James River and the ‘Kind of’ Dead Coal Industry
James River Coal Co. (NASDAQ:JRCC) unleashed a torrent of bad news on Monday. The company told investors that its annual 10-K report will be delayed due to a combination of complications ranging from financial to operational. James River Coal also announced that it will not be making a scheduled interest payment on $13.3 million worth of convertible senior notes remaining from a 2011 issue.
“Additionally,” reads James River’s 8-K filing with the U.S. Securities and Exchange Commission, “given the Company’s current liquidity needs and the uncertainty surrounding the outcome of our strategic review process, our auditors have communicated to us that if they were to deliver an audit opinion based on the current circumstances, their audit opinion would contain a going concern qualification.”
The news sent shares tumbling as much as 14 percent. Year to date, James River Coal stock is down more than 57 percent and more than 72 percent year over year.
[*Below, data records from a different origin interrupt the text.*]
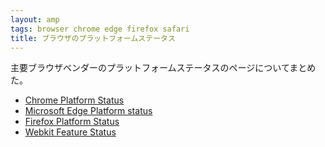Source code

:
 ```yaml
---
layout: amp
tags: browser chrome edge firefox safari
title: ブラウザのプラットフォームステータス
---
```

主要ブラウザベンダーのプラットフォームステータスのページについてまとめた。

- [Chrome Platform Status](https://www.chromestatus.com/features)
- [Microsoft Edge Platform status](https://developer.microsoft.com/en-us/microsoft-edge/platform/status/)
- [Firefox Platform Status](https://platform-status.mozilla.org/)
- [Webkit Feature Status](https://webkit.org/status/)
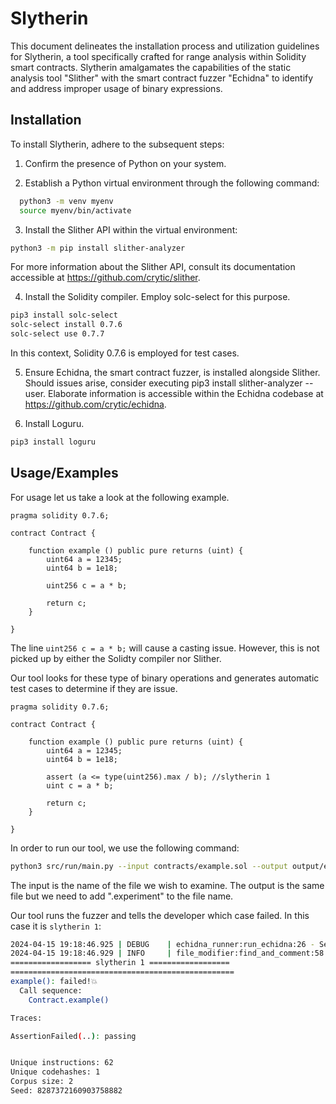 # Slytherin

This document delineates the installation process and utilization guidelines for Slytherin, a tool specifically crafted for range analysis within Solidity smart contracts. Slytherin amalgamates the capabilities of the static analysis tool "Slither" with the smart contract fuzzer "Echidna" to identify and address improper usage of binary expressions.


## Installation

To install Slytherin, adhere to the subsequent steps:

1. Confirm the presence of Python on your system.

2. Establish a Python virtual environment through the following command:

```bash
  python3 -m venv myenv
  source myenv/bin/activate
```

3. Install the Slither API within the virtual environment:

```bash
python3 -m pip install slither-analyzer
```

For more information about the Slither API, consult its documentation accessible at https://github.com/crytic/slither.

4. Install the Solidity compiler. Employ solc-select for this purpose.

```bash
pip3 install solc-select
solc-select install 0.7.6
solc-select use 0.7.7
```
In this context, Solidity 0.7.6 is employed for test cases.

5. Ensure Echidna, the smart contract fuzzer, is installed alongside Slither. Should issues arise, consider executing pip3 install slither-analyzer --user. Elaborate information is accessible within the Echidna codebase at https://github.com/crytic/echidna.

6. Install Loguru. 
```bash
pip3 install loguru
```
## Usage/Examples

For usage let us take a look at the following example. 

```solidity
pragma solidity 0.7.6;

contract Contract {
   
    function example () public pure returns (uint) {
        uint64 a = 12345;
        uint64 b = 1e18;

        uint256 c = a * b;

        return c;
    }

}

```


The line `uint256 c = a * b;` will cause a casting issue. However, this is not picked up by either the Solidty compiler nor Slither. 

Our tool looks for these type of binary operations and generates automatic test cases to determine if they are issue. 

```solidity
pragma solidity 0.7.6;

contract Contract {
   
    function example () public pure returns (uint) {
        uint64 a = 12345;
        uint64 b = 1e18;

        assert (a <= type(uint256).max / b); //slytherin 1
        uint c = a * b;
        
        return c;
    }

}

```

In order to run our tool, we use the following command:
```bash
python3 src/run/main.py --input contracts/example.sol --output output/example.experiment.sol   
```

The input is the name of the file we wish to examine. The output is the same file but we need to add ".experiment" to the file name. 

Our tool runs the fuzzer and tells the developer which case failed. In this case it is `slytherin 1`:

```bash
2024-04-15 19:18:46.925 | DEBUG    | echidna_runner:run_echidna:26 - Sent ESC character signal to Echidna process.
2024-04-15 19:18:46.929 | INFO     | file_modifier:find_and_comment:58 - slytherin 1
================== slytherin 1 ==================
==================================================
example(): failed!💥  
  Call sequence:
    Contract.example()

Traces: 

AssertionFailed(..): passing


Unique instructions: 62
Unique codehashes: 1
Corpus size: 2
Seed: 8287372160903758882
```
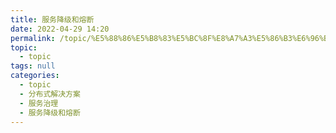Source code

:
 ```yaml
---
title: 服务降级和熔断
date: 2022-04-29 14:20
permalink: /topic/%E5%88%86%E5%B8%83%E5%BC%8F%E8%A7%A3%E5%86%B3%E6%96%B9%E6%A1%88/%E6%9C%8D%E5%8A%A1%E6%B2%BB%E7%90%86/%E6%9C%8D%E5%8A%A1%E9%99%8D%E7%BA%A7%E5%92%8C%E7%86%94%E6%96%AD
topic: 
  - topic
tags: null
categories: 
  - topic
  - 分布式解决方案
  - 服务治理
  - 服务降级和熔断
---
```

　　‍

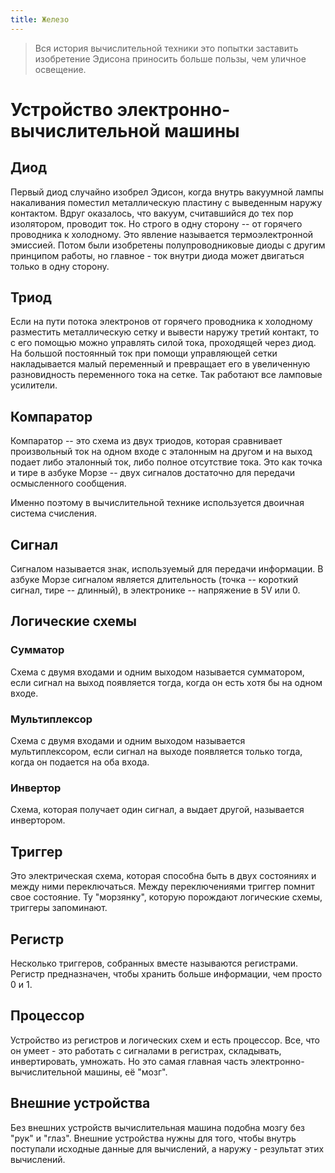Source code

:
 ```yaml
---
title: Железо
---
```

> Вся история вычислительной техники это попытки заставить изобретение Эдисона приносить больше пользы, чем уличное освещение.

# Устройство электронно-вычислительной машины

## Диод

Первый диод случайно изобрел Эдисон, когда внутрь вакуумной лампы накаливания поместил металлическую пластину с выведенным наружу контактом. Вдруг оказалось, что вакуум, считавшийся до тех пор изолятором, проводит ток. Но строго в одну сторону -- от горячего проводника к холодному. Это явление называется термоэлектронной эмиссией. Потом были изобретены полупроводниковые диоды с другим принципом работы, но главное - ток внутри диода может двигаться только в одну сторону.

## Триод

Если на пути потока электронов от горячего проводника к холодному разместить металлическую сетку и вывести наружу третий контакт, то с его помощью можно управлять силой тока, проходящей через диод. На большой постоянный ток при помощи управляющей сетки накладывается малый переменный и превращает его в увеличенную разновидность переменного тока на сетке. Так работают все ламповые усилители.

## Компаратор

Компаратор -- это схема из двух триодов, которая сравнивает произвольный ток на одном входе с эталонным на другом и на выход подает либо эталонный ток, либо полное отсутствие тока. Это как точка и тире в азбуке Морзе -- двух сигналов достаточно для передачи осмысленного сообщения.

Именно поэтому в вычислительной технике используется двоичная система счисления.

## Сигнал

Сигналом называется знак, используемый для передачи информации. В азбуке Морзе сигналом является длительность (точка -- короткий сигнал, тире -- длинный), в электронике -- напряжение в 5V или 0.

## Логические схемы

### Сумматор

Схема с двумя входами и одним выходом называется сумматором, если сигнал на выход появляется тогда, когда он есть хотя бы на одном входе. 

### Мультиплексор

Схема с двумя входами и одним выходом называется мультиплексором, если сигнал на выходе появляется только тогда, когда он подается на оба входа.

### Инвертор

Схема, которая получает один сигнал, а выдает другой, называется инвертором.

## Триггер

Это электрическая схема, которая способна быть в двух состояниях и между ними переключаться. Между переключениями триггер помнит свое состояние. Ту "морзянку", которую порождают логические схемы, триггеры запоминают.

## Регистр

Несколько триггеров, собранных вместе называются регистрами. Регистр предназначен, чтобы хранить больше информации, чем просто 0 и 1.

## Процессор

Устройство из регистров и логических схем и есть процессор. Все, что он умеет - это работать с сигналами в регистрах, складывать, инвертировать, умножать. Но это самая главная часть электронно-вычислительной машины, её "мозг".

## Внешние устройства

Без внешних устройств вычислительная машина подобна мозгу без "рук" и "глаз". Внешние устройства нужны для того, чтобы внутрь поступали исходные данные для вычислений, а наружу - результат этих вычислений.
The decline has been long and storied, though not entirely surprising. Increasingly strict environmental regulations and competition from the natural gas boom in the U.S. have been enormous headwinds for the coal industry. These headwinds have promoted a shift away from coal and toward cleaner-burning and often cheaper natural gas.
This shift has been evident in the decline of coal company stock prices across the board. Shares of Peabody Energy Corp. (NYSE:BTU) are off 25 percent year over year and 52 percent over the past two years. Alpha Natural Resources Inc. (NYSE:ANR) stock is off 45 percent year over year and 74 percent over the past two years, and the Market Vectors Coal ETF (NYSEARCA:KOL) is down 22 percent year over year and 47 percent over the past two years.